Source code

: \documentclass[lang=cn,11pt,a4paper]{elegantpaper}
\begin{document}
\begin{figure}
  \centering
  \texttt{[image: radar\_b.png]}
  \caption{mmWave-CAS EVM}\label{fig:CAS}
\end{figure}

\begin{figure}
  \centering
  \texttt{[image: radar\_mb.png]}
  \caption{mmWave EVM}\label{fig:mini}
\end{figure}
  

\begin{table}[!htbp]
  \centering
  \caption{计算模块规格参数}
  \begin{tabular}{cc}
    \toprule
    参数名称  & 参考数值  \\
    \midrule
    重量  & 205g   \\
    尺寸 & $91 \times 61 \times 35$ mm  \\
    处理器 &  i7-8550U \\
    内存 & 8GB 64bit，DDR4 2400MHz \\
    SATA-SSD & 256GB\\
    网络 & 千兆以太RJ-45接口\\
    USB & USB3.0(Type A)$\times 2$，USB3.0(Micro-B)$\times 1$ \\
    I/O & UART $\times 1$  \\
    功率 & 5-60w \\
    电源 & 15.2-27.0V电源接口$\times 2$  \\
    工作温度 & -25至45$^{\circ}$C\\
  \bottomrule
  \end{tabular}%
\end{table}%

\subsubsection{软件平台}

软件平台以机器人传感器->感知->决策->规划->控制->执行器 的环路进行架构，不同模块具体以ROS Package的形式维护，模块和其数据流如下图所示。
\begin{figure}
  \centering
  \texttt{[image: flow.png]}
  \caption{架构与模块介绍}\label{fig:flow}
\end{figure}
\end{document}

__________________________________________________

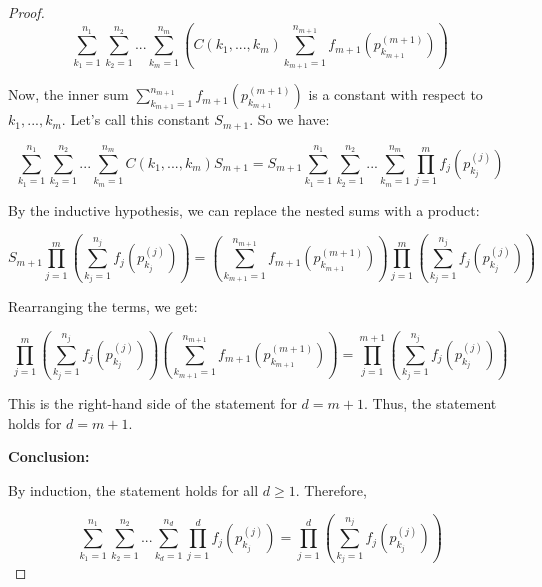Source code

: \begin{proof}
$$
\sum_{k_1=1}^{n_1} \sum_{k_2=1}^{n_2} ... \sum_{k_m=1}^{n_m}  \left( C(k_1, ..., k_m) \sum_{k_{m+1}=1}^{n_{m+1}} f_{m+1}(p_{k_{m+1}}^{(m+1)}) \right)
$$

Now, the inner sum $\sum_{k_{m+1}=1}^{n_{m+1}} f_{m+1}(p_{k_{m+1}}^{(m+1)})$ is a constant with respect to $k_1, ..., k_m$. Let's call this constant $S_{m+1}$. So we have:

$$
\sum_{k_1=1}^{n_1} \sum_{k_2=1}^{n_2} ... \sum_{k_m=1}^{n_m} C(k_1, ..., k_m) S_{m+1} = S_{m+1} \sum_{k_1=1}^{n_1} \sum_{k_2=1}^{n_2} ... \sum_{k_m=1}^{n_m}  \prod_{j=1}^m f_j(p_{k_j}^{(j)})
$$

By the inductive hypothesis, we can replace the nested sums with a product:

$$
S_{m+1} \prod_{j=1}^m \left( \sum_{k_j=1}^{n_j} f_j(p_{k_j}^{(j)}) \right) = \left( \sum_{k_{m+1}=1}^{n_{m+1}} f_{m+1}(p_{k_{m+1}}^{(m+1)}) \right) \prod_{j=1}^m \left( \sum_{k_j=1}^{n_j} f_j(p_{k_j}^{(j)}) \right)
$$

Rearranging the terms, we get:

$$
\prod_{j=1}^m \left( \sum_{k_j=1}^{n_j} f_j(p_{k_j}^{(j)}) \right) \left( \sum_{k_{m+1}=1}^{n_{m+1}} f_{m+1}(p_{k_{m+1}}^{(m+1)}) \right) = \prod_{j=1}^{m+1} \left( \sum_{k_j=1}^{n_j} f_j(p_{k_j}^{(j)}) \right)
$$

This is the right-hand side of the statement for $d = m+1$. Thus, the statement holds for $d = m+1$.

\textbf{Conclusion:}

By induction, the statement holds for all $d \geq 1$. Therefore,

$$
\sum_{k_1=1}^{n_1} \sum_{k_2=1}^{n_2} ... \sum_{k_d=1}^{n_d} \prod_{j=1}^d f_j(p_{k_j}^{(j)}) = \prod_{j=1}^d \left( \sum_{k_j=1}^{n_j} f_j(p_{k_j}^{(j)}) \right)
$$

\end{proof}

__________________________________________________

**TASK DETAILS**
What is needed is every line of the records above that contains the word "texttt".

**REPLY**
  \texttt{[image: radar\_b.png]}
  \texttt{[image: radar\_mb.png]}
  \texttt{[image: flow.png]}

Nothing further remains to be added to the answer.